THE PROBLEM
Each line below from the one containing "contains lots of" through the one containing "Geocoding #ParadisePapers Addresses" should be output exactly as it stands, and no other line should appear.

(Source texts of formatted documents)
···

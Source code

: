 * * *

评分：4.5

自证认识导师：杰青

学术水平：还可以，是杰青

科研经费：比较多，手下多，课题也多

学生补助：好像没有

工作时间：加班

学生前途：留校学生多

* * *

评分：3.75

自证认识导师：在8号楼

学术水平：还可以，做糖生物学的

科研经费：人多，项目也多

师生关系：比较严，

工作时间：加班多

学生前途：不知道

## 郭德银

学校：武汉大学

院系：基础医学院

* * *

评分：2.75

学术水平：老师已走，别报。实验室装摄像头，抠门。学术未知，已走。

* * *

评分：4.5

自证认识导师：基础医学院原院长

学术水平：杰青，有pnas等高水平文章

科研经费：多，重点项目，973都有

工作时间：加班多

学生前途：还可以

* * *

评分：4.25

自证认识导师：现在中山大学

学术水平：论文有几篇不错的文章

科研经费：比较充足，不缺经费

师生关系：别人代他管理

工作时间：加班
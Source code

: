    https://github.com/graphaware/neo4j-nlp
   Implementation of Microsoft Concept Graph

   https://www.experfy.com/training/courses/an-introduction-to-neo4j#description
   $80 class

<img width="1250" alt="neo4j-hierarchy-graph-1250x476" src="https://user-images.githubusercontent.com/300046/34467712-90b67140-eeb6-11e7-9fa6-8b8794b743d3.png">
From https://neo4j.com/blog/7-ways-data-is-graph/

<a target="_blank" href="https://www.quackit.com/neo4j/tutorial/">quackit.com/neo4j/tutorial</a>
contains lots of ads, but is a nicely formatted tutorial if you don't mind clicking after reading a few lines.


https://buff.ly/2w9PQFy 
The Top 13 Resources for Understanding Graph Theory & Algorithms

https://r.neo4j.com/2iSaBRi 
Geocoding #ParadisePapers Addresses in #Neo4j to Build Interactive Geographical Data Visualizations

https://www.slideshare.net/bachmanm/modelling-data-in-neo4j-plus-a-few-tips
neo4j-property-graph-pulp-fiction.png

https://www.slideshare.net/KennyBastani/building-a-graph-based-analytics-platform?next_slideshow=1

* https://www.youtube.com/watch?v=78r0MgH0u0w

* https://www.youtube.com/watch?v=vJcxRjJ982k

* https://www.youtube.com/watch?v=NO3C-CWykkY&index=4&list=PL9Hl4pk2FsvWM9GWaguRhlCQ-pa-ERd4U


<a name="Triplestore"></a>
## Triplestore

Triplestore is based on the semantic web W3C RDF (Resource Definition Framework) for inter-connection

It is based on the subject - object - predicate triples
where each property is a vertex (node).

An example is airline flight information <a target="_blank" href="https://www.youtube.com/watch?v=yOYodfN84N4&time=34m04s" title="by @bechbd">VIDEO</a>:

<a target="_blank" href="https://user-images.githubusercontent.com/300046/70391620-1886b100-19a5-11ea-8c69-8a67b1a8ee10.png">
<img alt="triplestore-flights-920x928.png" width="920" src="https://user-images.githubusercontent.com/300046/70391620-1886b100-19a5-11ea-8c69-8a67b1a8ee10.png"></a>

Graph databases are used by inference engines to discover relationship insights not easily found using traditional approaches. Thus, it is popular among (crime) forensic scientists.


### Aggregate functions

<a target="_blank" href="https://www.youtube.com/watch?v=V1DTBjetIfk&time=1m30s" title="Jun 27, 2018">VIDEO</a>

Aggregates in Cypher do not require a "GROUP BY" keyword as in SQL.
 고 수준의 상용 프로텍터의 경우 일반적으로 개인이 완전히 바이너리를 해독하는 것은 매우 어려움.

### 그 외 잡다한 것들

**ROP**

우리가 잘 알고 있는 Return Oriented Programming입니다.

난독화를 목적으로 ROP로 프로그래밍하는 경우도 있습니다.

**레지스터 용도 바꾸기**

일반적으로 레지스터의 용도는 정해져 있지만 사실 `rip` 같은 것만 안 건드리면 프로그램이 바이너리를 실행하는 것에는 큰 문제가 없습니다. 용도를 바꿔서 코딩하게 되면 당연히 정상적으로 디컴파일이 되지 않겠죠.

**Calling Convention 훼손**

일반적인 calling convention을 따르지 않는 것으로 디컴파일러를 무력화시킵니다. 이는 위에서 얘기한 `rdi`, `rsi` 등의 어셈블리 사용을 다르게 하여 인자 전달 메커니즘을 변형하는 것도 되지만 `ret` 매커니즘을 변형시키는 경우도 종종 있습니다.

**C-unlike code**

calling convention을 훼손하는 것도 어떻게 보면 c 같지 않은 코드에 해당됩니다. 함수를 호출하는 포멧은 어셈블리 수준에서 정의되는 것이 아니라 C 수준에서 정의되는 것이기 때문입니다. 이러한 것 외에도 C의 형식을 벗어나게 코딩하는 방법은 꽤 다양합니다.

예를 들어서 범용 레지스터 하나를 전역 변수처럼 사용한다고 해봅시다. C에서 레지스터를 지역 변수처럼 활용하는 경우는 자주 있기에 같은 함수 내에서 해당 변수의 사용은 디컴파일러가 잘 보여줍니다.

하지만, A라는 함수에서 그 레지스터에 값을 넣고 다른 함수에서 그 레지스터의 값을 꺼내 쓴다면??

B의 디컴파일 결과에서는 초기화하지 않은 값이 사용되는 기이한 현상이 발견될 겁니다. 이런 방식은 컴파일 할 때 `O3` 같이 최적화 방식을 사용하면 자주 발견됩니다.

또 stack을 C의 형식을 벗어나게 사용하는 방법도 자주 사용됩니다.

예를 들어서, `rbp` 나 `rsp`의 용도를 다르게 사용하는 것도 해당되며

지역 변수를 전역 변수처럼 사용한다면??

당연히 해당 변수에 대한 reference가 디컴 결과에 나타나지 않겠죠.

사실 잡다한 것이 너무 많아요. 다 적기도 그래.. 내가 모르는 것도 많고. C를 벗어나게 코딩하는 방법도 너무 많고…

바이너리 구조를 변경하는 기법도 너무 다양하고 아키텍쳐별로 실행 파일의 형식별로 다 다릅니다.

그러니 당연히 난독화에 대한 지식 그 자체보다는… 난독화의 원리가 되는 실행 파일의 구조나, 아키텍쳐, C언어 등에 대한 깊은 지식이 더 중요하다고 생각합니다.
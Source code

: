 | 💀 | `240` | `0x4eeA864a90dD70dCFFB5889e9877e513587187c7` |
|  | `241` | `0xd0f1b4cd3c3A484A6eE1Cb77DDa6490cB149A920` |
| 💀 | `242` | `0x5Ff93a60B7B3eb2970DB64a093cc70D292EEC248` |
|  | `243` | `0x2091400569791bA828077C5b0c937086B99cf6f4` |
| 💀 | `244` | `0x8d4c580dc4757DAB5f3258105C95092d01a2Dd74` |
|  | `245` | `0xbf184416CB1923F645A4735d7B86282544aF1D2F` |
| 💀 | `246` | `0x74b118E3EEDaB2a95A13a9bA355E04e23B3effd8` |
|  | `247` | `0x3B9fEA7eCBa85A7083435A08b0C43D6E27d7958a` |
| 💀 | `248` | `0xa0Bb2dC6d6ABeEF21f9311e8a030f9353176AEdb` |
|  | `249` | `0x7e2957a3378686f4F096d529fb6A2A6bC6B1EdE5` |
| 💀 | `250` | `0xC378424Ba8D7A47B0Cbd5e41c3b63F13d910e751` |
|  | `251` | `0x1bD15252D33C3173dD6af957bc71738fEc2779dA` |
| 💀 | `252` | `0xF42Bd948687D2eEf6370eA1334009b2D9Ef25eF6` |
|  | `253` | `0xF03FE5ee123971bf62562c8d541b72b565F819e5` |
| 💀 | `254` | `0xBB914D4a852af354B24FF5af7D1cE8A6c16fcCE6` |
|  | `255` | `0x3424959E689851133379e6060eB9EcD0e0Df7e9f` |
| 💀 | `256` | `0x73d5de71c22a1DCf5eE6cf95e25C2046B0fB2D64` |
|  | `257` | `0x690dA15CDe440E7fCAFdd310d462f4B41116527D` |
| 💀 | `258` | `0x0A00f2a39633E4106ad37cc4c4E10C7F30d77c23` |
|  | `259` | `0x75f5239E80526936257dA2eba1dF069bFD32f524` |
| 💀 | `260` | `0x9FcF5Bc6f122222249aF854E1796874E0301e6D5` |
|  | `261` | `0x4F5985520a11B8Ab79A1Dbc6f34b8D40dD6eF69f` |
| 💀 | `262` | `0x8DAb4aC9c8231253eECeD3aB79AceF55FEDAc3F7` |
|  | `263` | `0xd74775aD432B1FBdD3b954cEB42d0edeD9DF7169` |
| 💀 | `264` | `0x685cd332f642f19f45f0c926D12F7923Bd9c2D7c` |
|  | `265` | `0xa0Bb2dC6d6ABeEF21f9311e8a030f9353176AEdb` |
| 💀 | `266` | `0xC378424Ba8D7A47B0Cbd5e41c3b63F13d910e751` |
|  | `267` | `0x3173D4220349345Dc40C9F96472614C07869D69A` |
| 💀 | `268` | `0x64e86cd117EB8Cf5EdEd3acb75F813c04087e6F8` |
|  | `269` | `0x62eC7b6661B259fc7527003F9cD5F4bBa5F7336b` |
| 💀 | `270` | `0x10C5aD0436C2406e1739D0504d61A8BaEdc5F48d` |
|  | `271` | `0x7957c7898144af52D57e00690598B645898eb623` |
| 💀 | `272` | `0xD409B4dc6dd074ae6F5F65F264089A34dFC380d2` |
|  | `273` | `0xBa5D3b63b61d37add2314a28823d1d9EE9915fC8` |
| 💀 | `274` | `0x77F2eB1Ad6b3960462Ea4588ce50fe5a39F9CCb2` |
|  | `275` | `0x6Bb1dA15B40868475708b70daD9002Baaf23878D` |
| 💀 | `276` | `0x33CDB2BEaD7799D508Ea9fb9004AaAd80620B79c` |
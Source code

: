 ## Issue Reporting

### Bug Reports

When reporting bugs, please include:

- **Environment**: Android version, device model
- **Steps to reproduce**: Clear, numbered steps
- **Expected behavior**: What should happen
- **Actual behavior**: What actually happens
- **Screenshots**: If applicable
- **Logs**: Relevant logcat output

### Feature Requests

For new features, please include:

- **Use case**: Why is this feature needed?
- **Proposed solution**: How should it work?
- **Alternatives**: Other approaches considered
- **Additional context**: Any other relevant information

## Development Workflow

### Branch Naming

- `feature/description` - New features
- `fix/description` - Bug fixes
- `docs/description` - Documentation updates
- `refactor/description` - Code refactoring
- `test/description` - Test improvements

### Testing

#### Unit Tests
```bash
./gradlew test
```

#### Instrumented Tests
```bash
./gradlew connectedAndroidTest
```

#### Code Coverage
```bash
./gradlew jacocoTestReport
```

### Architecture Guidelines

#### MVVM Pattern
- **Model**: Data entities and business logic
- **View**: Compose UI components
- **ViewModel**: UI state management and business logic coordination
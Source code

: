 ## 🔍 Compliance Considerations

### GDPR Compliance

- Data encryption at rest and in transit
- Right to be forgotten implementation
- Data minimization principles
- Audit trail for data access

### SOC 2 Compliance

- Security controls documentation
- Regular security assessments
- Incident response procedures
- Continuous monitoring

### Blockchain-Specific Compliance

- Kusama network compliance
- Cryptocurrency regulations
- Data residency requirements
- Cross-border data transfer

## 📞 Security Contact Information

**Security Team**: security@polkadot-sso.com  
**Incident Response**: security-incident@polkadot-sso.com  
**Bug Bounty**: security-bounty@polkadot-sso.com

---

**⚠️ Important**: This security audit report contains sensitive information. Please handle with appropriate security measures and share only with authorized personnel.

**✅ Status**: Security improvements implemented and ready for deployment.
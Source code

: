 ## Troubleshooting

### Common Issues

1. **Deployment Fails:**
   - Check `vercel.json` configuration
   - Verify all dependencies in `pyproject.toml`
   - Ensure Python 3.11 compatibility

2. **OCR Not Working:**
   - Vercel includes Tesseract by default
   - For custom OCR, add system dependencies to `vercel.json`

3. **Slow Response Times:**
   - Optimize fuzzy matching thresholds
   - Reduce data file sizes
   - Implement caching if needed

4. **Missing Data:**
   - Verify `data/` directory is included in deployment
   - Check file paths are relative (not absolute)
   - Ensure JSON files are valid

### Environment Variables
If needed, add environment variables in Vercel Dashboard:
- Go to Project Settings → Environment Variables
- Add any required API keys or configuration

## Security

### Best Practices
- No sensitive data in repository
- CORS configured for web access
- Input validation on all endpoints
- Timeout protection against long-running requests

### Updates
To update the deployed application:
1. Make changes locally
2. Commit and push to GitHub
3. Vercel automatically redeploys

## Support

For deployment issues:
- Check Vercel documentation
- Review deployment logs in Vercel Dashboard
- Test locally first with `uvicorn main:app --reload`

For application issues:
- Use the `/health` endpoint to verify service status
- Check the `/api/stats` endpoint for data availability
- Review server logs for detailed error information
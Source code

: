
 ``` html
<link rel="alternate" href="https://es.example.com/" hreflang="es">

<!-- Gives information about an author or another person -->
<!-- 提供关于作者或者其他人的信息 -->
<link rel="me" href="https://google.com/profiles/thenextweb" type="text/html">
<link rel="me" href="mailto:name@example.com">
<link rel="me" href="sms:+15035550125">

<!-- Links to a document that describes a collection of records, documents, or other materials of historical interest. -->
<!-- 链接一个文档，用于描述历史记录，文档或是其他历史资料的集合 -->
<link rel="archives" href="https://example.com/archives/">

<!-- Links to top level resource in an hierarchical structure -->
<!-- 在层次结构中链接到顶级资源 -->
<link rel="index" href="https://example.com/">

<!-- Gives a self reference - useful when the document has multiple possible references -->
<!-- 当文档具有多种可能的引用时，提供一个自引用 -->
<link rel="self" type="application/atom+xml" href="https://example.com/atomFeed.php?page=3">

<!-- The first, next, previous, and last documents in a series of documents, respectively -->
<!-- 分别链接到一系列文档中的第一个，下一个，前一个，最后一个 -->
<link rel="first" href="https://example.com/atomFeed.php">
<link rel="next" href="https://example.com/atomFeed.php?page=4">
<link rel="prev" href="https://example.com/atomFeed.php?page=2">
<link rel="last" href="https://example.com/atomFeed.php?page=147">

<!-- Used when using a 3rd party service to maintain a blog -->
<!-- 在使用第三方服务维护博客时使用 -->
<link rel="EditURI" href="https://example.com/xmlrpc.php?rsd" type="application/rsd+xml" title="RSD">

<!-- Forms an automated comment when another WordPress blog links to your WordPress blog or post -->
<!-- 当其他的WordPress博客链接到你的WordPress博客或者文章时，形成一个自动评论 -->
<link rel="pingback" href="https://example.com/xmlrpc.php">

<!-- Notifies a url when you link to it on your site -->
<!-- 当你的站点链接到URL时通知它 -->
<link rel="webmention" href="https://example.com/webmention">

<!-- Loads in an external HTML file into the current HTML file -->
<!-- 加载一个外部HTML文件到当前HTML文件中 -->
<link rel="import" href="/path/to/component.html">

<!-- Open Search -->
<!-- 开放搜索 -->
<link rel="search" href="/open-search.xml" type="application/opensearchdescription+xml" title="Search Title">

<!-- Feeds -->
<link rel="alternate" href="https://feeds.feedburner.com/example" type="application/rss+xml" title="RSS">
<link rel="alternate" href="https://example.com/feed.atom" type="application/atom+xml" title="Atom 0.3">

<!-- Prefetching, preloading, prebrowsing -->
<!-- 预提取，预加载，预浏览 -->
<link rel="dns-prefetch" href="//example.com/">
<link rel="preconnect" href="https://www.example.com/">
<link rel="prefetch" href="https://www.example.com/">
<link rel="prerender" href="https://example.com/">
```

···

TASK OUTPUT
contains lots of ads, but is a nicely formatted tutorial if you don't mind clicking after reading a few lines.


https://buff.ly/2w9PQFy 
The Top 13 Resources for Understanding Graph Theory & Algorithms

https://r.neo4j.com/2iSaBRi 
Geocoding #ParadisePapers Addresses in #Neo4j to Build Interactive Geographical Data Visualizations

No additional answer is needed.